*PROBLEM TO WORK ON*.
Report each line of the entries below that has the word "School" in it.

*EXCERPTED DATA*.
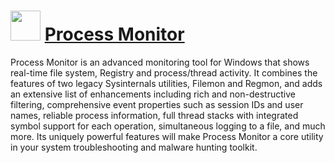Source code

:# <img src="https://cdn.jsdelivr.net/gh/Thilas/chocolatey-packages@de52ec688c3894483381c83c0c964fbb3b5eb960/procmon/icon.png" width="48" height="48"/> [Process Monitor](https://community.chocolatey.org/packages/procmon)

Process Monitor is an advanced monitoring tool for Windows that shows real-time file system, Registry and process/thread activity. It combines the features of two legacy Sysinternals utilities, Filemon and Regmon, and adds an extensive list of enhancements including rich and non-destructive filtering, comprehensive event properties such as session IDs and user names, reliable process information, full thread stacks with integrated symbol support for each operation, simultaneous logging to a file, and much more. Its uniquely powerful features will make Process Monitor a core utility in your system troubleshooting and malware hunting toolkit.
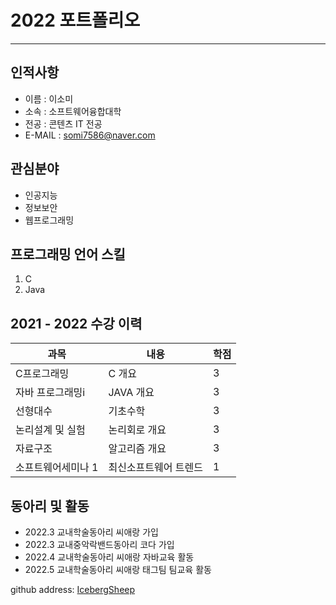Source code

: # 2022 포트폴리오
---
## 인적사항
* 이름 : 이소미
* 소속 : 소프트웨어융합대학
* 전공 : 콘텐츠 IT 전공
* E-MAIL : somi7586@naver.com

## 관심분야
* 인공지능
* 정보보안
* 웹프로그래밍

## 프로그래밍 언어 스킬
1. C
2. Java

## 2021 - 2022 수강 이력
|과목|내용|학점|
|---|---|---|
|C프로그래밍|C 개요|3|
|자바 프로그래밍i|JAVA 개요|3|
|선형대수|기초수학|3|
|논리설계 및 실험|논리회로 개요|3|
|자료구조|알고리즘 개요|3|
|소프트웨어세미나 1|최신소프트웨어 트렌드|1|

## 동아리 및 활동
* 2022.3 교내학술동아리 씨애랑 가입
* 2022.3 교내중악락밴드동아리 코다 가입
* 2022.4 교내학술동아리 씨애랑 자바교육 활동
* 2022.5 교내학술동아리 씨애랑 태그팀 팀교육 활동

github address: [IcebergSheep][github]

[github]:https://github.com/IcebergSheep
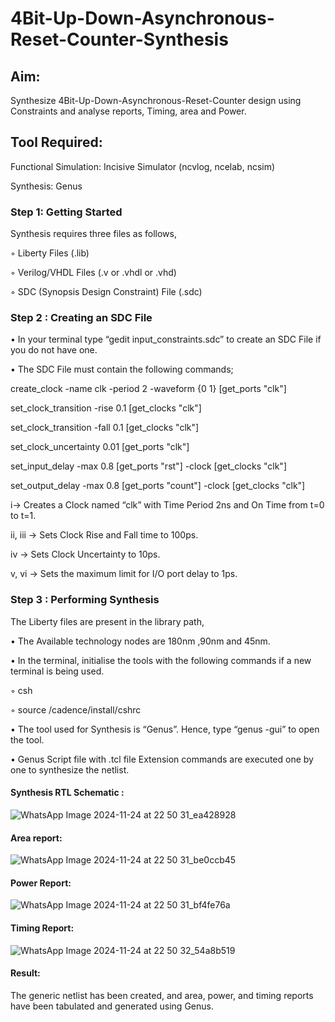 # 4Bit-Up-Down-Asynchronous-Reset-Counter-Synthesis

## Aim:

Synthesize 4Bit-Up-Down-Asynchronous-Reset-Counter design using Constraints and analyse reports, Timing, area and Power.

## Tool Required:

Functional Simulation: Incisive Simulator (ncvlog, ncelab, ncsim)

Synthesis: Genus

### Step 1: Getting Started

Synthesis requires three files as follows,

◦ Liberty Files (.lib)

◦ Verilog/VHDL Files (.v or .vhdl or .vhd)

◦ SDC (Synopsis Design Constraint) File (.sdc)

 ### Step 2 : Creating an SDC File

•	In your terminal type “gedit input_constraints.sdc” to create an SDC File if you do not have one.

•	The SDC File must contain the following commands;

create_clock -name clk -period 2 -waveform {0 1} [get_ports "clk"]

set_clock_transition -rise 0.1 [get_clocks "clk"]

set_clock_transition -fall 0.1 [get_clocks "clk"]

set_clock_uncertainty 0.01 [get_ports "clk"]

set_input_delay -max 0.8 [get_ports "rst"] -clock [get_clocks "clk"]

set_output_delay -max 0.8 [get_ports "count"] -clock [get_clocks "clk"]

i→ Creates a Clock named “clk” with Time Period 2ns and On Time from t=0 to t=1.

ii, iii → Sets Clock Rise and Fall time to 100ps.

iv → Sets Clock Uncertainty to 10ps.

v, vi → Sets the maximum limit for I/O port delay to 1ps.

### Step 3 : Performing Synthesis

The Liberty files are present in the library path,

• The Available technology nodes are 180nm ,90nm and 45nm.

• In the terminal, initialise the tools with the following commands if a new terminal is being
used.

◦ csh

◦ source /cadence/install/cshrc

• The tool used for Synthesis is “Genus”. Hence, type “genus -gui” to open the tool.

• Genus Script file with .tcl file Extension commands are executed one by one to synthesize the netlist.

#### Synthesis RTL Schematic :
![WhatsApp Image 2024-11-24 at 22 50 31_ea428928](https://github.com/user-attachments/assets/9288554d-bc10-41a7-bb0a-282cdda272b4)


#### Area report:
![WhatsApp Image 2024-11-24 at 22 50 31_be0ccb45](https://github.com/user-attachments/assets/06f13907-7af8-4449-9b25-31404fc2cae9)


#### Power Report:
![WhatsApp Image 2024-11-24 at 22 50 31_bf4fe76a](https://github.com/user-attachments/assets/09fd82c8-dc8a-49e9-9a4d-69d91831d6ec)


#### Timing Report: 
![WhatsApp Image 2024-11-24 at 22 50 32_54a8b519](https://github.com/user-attachments/assets/b16a5cc1-8d93-434a-a6c3-c97c3bd6eab7)


#### Result: 

The generic netlist has been created, and area, power, and timing reports have been tabulated and generated using Genus.





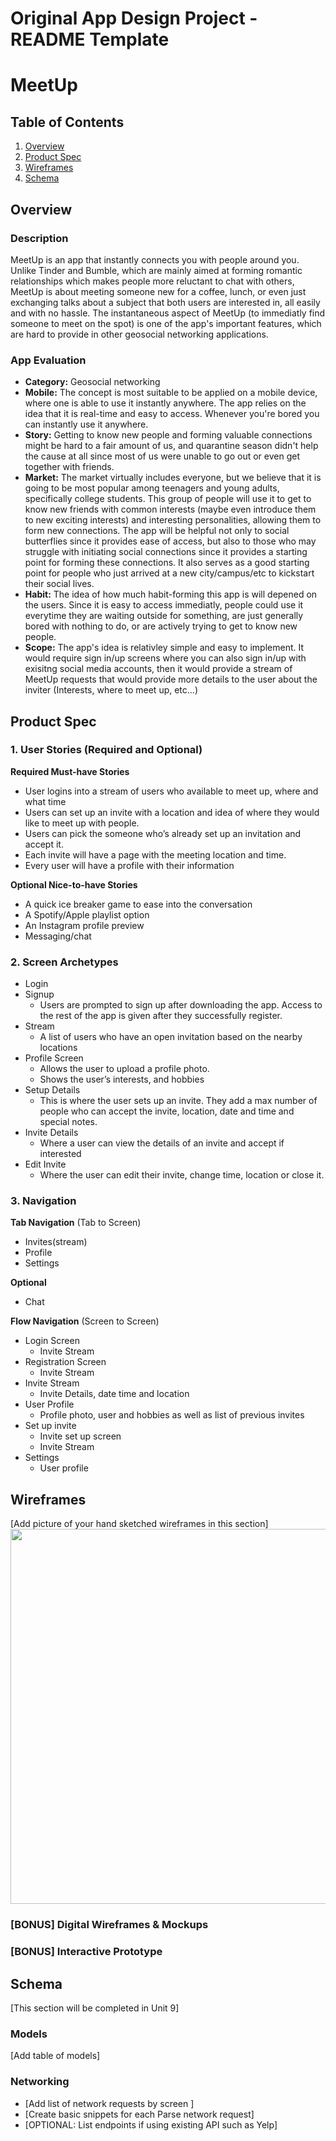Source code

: Original App Design Project - README Template
===

# MeetUp

## Table of Contents
1. [Overview](#Overview)
1. [Product Spec](#Product-Spec)
1. [Wireframes](#Wireframes)
2. [Schema](#Schema)

## Overview
### Description
MeetUp is an app that instantly connects you with people around you. Unlike Tinder and Bumble, which are mainly aimed at forming romantic relationships which makes people more reluctant to chat with others, MeetUp is about meeting someone new for a coffee, lunch, or even just exchanging talks about a subject that both users are interested in, all easily and with no hassle. The instantaneous aspect of MeetUp (to immediatly find someone to meet on the spot) is one of the app's important features, which are hard to provide in other geosocial networking applications.

### App Evaluation
- **Category:** Geosocial networking
- **Mobile:** The concept is most suitable to be applied on a mobile device, where one is able to use it instantly anywhere. The app relies on the idea that it is real-time and easy to access. Whenever you're bored you can instantly use it anywhere.
- **Story:** Getting to know new people and forming valuable connections might be hard to a fair amount of us, and quarantine season didn't help the cause at all since most of us were unable to go out or even get together with friends.
- **Market:** The market virtually includes everyone, but we believe that it is going to be most popular among teenagers and young adults, specifically college students. This group of people will use it to get to know new friends with common interests (maybe even introduce them to new exciting interests) and interesting personalities, allowing them to form new connections. The app will be helpful not only to social butterflies since it provides ease of access, but also to those who may struggle with initiating social connections since it provides a starting point for forming these connections. It also serves as a good starting point for people who just arrived at a new city/campus/etc to kickstart their social lives.
- **Habit:** The idea of how much habit-forming this app is will depened on the users. Since it is easy to access immediatly, people could use it everytime they are waiting outside for something, are just generally bored with nothing to do, or are actively trying to get to know new people.
- **Scope:** The app's idea is relativley simple and easy to implement. It would require sign in/up screens where you can also sign in/up with exisitng social media accounts, then it would provide a stream of MeetUp requests that would provide more details to the user about the inviter (Interests, where to meet up, etc...)

## Product Spec

### 1. User Stories (Required and Optional)

**Required Must-have Stories**

* User logins into a stream of users who available to meet up, where and what time
* Users can set up an invite with a location and idea of where they would like to meet up with people.
* Users can pick the someone who’s already set up an invitation and accept it.
* Each invite will have a page with the meeting location and time.
* Every user will have a profile with their information 


**Optional Nice-to-have Stories**

* A quick ice breaker game to ease into the conversation 
* A Spotify/Apple playlist option
* An Instagram profile preview
* Messaging/chat


### 2. Screen Archetypes

* Login
* Signup 
    * Users are prompted to sign up after downloading the app. Access to the rest of the app is given after they successfully register. 
* Stream
    * A list of users who have an open invitation based on the nearby locations
* Profile Screen 
    * Allows the user to upload a profile photo.
    * Shows the user’s interests, and hobbies
* Setup Details
    * This is where the user sets up an invite. They add a max number of people who can accept the invite, location, date and time and special notes.
* Invite Details
    * Where a user can view the details of an invite and accept if interested 
* Edit Invite
    * Where the user can edit their invite, change time, location or close it.


### 3. Navigation

**Tab Navigation** (Tab to Screen)

* Invites(stream)
* Profile
* Settings

**Optional**
* Chat



**Flow Navigation** (Screen to Screen)

* Login Screen
  * Invite Stream
* Registration Screen
  * Invite Stream
* Invite Stream 
  * Invite Details, date time and location
* User Profile
  * Profile photo, user and hobbies as well as list of previous invites
* Set up invite
  * Invite set up screen
  * Invite Stream
* Settings
  * User profile


## Wireframes
[Add picture of your hand sketched wireframes in this section]
<img src="YOUR_WIREFRAME_IMAGE_URL" width=600>

### [BONUS] Digital Wireframes & Mockups

### [BONUS] Interactive Prototype

## Schema 
[This section will be completed in Unit 9]
### Models
[Add table of models]
### Networking
- [Add list of network requests by screen ]
- [Create basic snippets for each Parse network request]
- [OPTIONAL: List endpoints if using existing API such as Yelp]
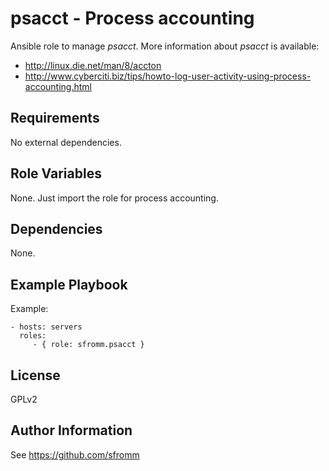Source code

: psacct - Process accounting
===========================

Ansible role to manage *psacct*.  More information about *psacct* is
available:

- http://linux.die.net/man/8/accton
- http://www.cyberciti.biz/tips/howto-log-user-activity-using-process-accounting.html

Requirements
------------

No external dependencies.

Role Variables
--------------

None.  Just import the role for process accounting.

Dependencies
------------

None.

Example Playbook
----------------

Example:

    - hosts: servers
      roles:
         - { role: sfromm.psacct }

License
-------

GPLv2

Author Information
------------------

See https://github.com/sfromm
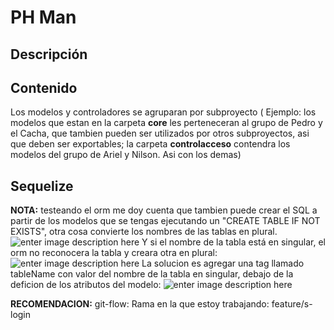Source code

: 
# PH Man 

  

## Descripción

  

## Contenido
Los modelos y controladores se agruparan por subproyecto ( Ejemplo: los modelos que estan en la carpeta **core** les perteneceran al grupo de Pedro y el Cacha,  que tambien pueden ser utilizados por otros subproyectos, asi que deben ser exportables; la carpeta **controlacceso** contendra los modelos del grupo de Ariel y Nilson. Asi con los demas)
  

## Sequelize

**NOTA:** testeando el orm me doy cuenta que tambien puede crear el SQL a partir de los modelos que se tengas ejecutando un "CREATE TABLE IF NOT EXISTS", otra cosa convierte los nombres de las tablas en plural.
![enter image description here](http://i38.photobucket.com/albums/e131/ArielJose55/Untitled_zpsdhkjfrbx.jpg)
Y si el nombre de la tabla está en singular, el orm no reconocera la tabla y creara otra en plural:
![enter image description here](http://i38.photobucket.com/albums/e131/ArielJose55/Untitled_zpsmvpew6t1.jpg)
La solucion es agregar una tag llamado tableName con valor del nombre de la tabla en singular, debajo de la deficion de los atributos del modelo:
![enter image description here](http://i38.photobucket.com/albums/e131/ArielJose55/Untitled_zpsiqtw1ahn.jpg)

**RECOMENDACION:** git-flow: Rama en la que estoy trabajando: feature/s-login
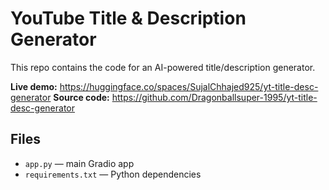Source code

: # YouTube Title & Description Generator

This repo contains the code for an AI-powered title/description generator.

**Live demo:** https://huggingface.co/spaces/SujalChhajed925/yt-title-desc-generator
**Source code:** https://github.com/Dragonballsuper-1995/yt-title-desc-generator

## Files
- `app.py` — main Gradio app
- `requirements.txt` — Python dependencies
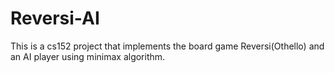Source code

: # Reversi-AI

This is a cs152 project that implements the board game Reversi(Othello) and an AI player using minimax algorithm. 

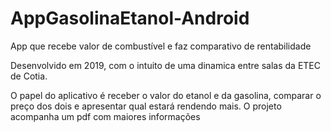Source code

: # AppGasolinaEtanol-Android 
<p>App que recebe valor de combustível e faz comparativo de rentabilidade </p>
<p>Desenvolvido em 2019, com o intuito de uma dinamica entre salas da ETEC de Cotia. </p>
<p>O papel do aplicativo é receber o valor do etanol e da gasolina, comparar o preço dos dois e apresentar qual estará rendendo mais.
O projeto acompanha um pdf com maiores informações</p>

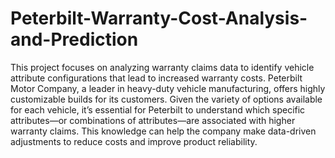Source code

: # Peterbilt-Warranty-Cost-Analysis-and-Prediction
This project focuses on analyzing warranty claims data to identify vehicle attribute configurations that lead to increased warranty costs. Peterbilt Motor Company, a leader in heavy-duty vehicle manufacturing, offers highly customizable builds for its customers. Given the variety of options available for each vehicle, it’s essential for Peterbilt to understand which specific attributes—or combinations of attributes—are associated with higher warranty claims. This knowledge can help the company make data-driven adjustments to reduce costs and improve product reliability. 
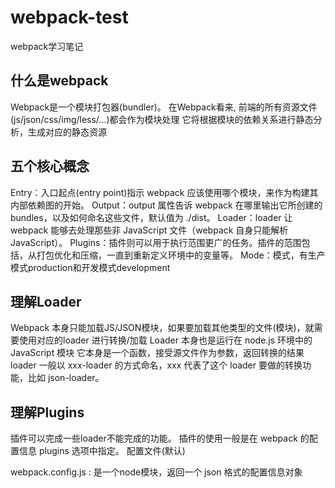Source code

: # webpack-test
webpack学习笔记
## 什么是webpack
Webpack是一个模块打包器(bundler)。
在Webpack看来, 前端的所有资源文件(js/json/css/img/less/...)都会作为模块处理
它将根据模块的依赖关系进行静态分析，生成对应的静态资源

## 五个核心概念
Entry：入口起点(entry point)指示 webpack 应该使用哪个模块，来作为构建其内部依赖图的开始。
Output：output 属性告诉 webpack 在哪里输出它所创建的 bundles，以及如何命名这些文件，默认值为 ./dist。
Loader：loader 让 webpack 能够去处理那些非 JavaScript 文件（webpack 自身只能解析 JavaScript）。
Plugins：插件则可以用于执行范围更广的任务。插件的范围包括，从打包优化和压缩，一直到重新定义环境中的变量等。
Mode：模式，有生产模式production和开发模式development

## 理解Loader
Webpack 本身只能加载JS/JSON模块，如果要加载其他类型的文件(模块)，就需要使用对应的loader 进行转换/加载
Loader 本身也是运行在 node.js 环境中的 JavaScript 模块
它本身是一个函数，接受源文件作为参数，返回转换的结果
loader 一般以 xxx-loader 的方式命名，xxx 代表了这个 loader 要做的转换功能，比如 json-loader。

## 理解Plugins
插件可以完成一些loader不能完成的功能。
插件的使用一般是在 webpack 的配置信息 plugins 选项中指定。
配置文件(默认)

webpack.config.js : 是一个node模块，返回一个 json 格式的配置信息对象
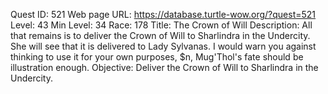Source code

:Quest ID: 521
Web page URL: https://database.turtle-wow.org/?quest=521
Level: 43
Min Level: 34
Race: 178
Title: The Crown of Will
Description: All that remains is to deliver the Crown of Will to Sharlindra in the Undercity. She will see that it is delivered to Lady Sylvanas. I would warn you against thinking to use it for your own purposes, $n, Mug'Thol's fate should be illustration enough.
Objective: Deliver the Crown of Will to Sharlindra in the Undercity.
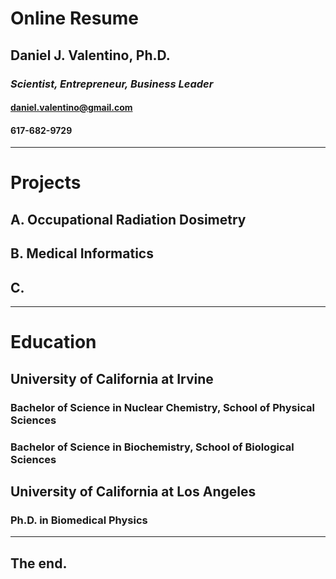 # Online Resume
## Daniel J. Valentino, Ph.D.

### *Scientist, Entrepreneur, Business Leader*

#### daniel.valentino@gmail.com

#### 617-682-9729

---
# Projects
## A. Occupational Radiation Dosimetry
## B. Medical Informatics
## C. 
---
# Education
## University of California at Irvine
### Bachelor of Science in Nuclear Chemistry, School of Physical Sciences
### Bachelor of Science in Biochemistry, School of Biological Sciences
## University of California at Los Angeles
### Ph.D. in Biomedical Physics
---
## The end.
<!--stackedit_data:
eyJoaXN0b3J5IjpbLTEyNDM4MjkzXX0=
-->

*TASK SOLUTION*.
### Bachelor of Science in Nuclear Chemistry, School of Physical Sciences
### Bachelor of Science in Biochemistry, School of Biological Sciences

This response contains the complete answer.